Bigi Wey Sports Center
- Interactive map of Bigi Wey Sports Center
- Full name: Bigi Wey Sports Center
- Location: Brownsweg Brokopondo Suriname
- Coordinates: 5°00′42″N 55°10′07″W﻿ / ﻿5.01176°N 55.16860°W
- Type: Sports venue
- Capacity: 1300
- Field shape: rectangle
- Surface: Grass

Construction
- Built: 2010
- Opened: 2012/2013
- Construction cost: $625,000

Tenants
- ACoconut (2012–) Tahitie (2012–)

= Bigi Wey Sports Center =

Sports venue in Brokopondo, Suriname

Bigi Wey Sports Center is a sports venue located in Brokopondo District, Suriname. It hosted a knockout tournament marking the 150th-anniversary of Suriname's emancipation day.

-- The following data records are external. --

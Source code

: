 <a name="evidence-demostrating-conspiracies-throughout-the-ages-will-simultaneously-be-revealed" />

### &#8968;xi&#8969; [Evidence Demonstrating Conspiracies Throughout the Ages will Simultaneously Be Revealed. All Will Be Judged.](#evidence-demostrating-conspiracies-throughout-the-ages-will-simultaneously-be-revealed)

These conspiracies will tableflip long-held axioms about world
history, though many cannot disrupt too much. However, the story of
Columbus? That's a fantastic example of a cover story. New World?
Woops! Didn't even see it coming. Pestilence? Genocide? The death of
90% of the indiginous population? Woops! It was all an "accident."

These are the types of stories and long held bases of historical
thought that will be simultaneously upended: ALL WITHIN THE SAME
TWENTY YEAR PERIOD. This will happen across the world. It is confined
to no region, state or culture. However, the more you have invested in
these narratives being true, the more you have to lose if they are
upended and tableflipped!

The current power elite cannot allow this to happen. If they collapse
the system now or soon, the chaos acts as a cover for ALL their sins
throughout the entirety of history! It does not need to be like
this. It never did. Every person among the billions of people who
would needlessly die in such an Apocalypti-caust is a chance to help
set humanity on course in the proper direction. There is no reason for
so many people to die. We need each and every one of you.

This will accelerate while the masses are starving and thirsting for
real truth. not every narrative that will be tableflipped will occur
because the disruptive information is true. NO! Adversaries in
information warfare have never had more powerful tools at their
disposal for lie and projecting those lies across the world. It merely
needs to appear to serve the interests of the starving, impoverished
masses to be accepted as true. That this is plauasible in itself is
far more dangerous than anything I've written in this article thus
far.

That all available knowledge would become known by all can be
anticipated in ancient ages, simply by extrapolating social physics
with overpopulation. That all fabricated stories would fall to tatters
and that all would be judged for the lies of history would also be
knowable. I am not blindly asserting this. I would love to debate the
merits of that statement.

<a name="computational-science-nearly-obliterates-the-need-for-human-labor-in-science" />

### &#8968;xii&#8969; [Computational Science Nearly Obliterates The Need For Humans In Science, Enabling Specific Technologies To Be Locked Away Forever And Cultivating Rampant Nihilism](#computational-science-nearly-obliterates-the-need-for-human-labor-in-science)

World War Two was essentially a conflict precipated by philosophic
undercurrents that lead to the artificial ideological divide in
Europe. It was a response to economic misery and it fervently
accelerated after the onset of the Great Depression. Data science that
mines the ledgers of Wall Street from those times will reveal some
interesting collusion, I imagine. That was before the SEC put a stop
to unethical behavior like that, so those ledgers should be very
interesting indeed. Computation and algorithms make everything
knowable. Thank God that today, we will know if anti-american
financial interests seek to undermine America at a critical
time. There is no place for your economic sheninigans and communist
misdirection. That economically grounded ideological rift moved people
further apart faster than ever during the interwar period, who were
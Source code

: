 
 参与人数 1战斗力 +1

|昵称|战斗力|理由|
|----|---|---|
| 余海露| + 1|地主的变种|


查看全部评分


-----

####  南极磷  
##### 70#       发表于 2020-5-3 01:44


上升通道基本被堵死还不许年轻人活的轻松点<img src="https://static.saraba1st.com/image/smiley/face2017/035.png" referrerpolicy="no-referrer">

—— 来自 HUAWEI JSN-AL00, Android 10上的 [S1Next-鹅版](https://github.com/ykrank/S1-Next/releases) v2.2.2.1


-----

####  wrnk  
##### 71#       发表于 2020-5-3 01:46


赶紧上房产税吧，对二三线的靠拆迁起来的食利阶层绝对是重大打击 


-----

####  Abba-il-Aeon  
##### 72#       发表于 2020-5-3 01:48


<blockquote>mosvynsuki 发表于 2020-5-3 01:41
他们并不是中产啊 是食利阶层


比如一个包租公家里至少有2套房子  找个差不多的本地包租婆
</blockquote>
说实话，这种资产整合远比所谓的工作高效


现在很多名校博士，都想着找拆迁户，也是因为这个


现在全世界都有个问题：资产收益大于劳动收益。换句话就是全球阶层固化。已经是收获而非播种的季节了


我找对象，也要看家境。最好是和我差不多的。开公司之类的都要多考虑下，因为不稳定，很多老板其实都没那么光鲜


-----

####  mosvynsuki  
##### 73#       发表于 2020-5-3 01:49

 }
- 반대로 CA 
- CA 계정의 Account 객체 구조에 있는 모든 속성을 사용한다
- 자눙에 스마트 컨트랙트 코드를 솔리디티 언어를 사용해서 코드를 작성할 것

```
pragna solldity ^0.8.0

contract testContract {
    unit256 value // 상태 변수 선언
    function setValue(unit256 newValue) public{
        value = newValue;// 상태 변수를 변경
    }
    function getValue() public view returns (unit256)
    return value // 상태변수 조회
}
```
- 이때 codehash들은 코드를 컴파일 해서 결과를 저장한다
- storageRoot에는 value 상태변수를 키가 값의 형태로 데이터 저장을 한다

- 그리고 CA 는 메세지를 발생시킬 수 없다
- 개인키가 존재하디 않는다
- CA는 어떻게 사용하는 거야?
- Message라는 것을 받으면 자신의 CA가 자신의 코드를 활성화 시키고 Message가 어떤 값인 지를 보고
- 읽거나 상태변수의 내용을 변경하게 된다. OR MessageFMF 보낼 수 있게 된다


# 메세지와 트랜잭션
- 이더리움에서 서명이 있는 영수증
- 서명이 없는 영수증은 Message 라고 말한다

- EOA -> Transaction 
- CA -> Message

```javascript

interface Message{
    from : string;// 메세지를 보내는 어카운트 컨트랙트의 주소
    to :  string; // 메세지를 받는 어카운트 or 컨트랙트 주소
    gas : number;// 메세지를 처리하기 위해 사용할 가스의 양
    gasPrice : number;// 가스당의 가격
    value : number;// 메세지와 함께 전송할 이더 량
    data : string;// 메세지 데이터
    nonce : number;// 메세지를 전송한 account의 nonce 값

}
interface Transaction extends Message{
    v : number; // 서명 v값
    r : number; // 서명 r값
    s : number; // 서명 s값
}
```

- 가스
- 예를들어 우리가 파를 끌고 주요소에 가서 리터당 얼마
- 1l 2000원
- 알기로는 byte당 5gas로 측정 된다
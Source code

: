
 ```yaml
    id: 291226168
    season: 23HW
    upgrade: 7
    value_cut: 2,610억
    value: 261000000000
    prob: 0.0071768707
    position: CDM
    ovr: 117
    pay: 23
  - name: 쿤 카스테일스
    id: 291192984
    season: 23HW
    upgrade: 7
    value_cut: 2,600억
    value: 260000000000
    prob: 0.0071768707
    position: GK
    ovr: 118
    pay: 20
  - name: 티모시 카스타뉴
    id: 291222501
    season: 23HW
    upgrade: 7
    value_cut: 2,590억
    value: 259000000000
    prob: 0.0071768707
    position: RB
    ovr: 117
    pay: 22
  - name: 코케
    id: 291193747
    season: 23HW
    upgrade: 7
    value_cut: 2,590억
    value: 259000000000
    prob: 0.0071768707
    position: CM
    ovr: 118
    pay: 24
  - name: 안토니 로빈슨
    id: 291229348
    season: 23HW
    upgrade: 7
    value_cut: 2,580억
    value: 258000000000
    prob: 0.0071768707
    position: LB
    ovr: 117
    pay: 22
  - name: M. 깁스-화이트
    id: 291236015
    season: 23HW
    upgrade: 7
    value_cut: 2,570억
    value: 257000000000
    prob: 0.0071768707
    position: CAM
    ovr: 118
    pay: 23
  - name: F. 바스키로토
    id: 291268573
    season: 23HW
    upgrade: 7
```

In 2009, the Ilonka Elmont Foundation conducted a research into sports venues, sports needs and sports participation in Brownsweg. They inferred that Brownsweg needed a sports venue and planned to make one. The construction was a joint project of Rosabel Goldmines, the Ilonka Elmont Foundation and the KNVB (Royal Dutch Football Federation).

==Construction==

Constructed in 2010, it was officially opened with a ceremony in 2012. Unsuitable weather forced the inspection of the field to be rescheduled.

The construction cost amounted to over 625,000 dollars in total.

==Facilities==

The complex contains a field with floodlights for competitive games, a cafeteria, a first aid room, storage space, two restrooms and a parking lot.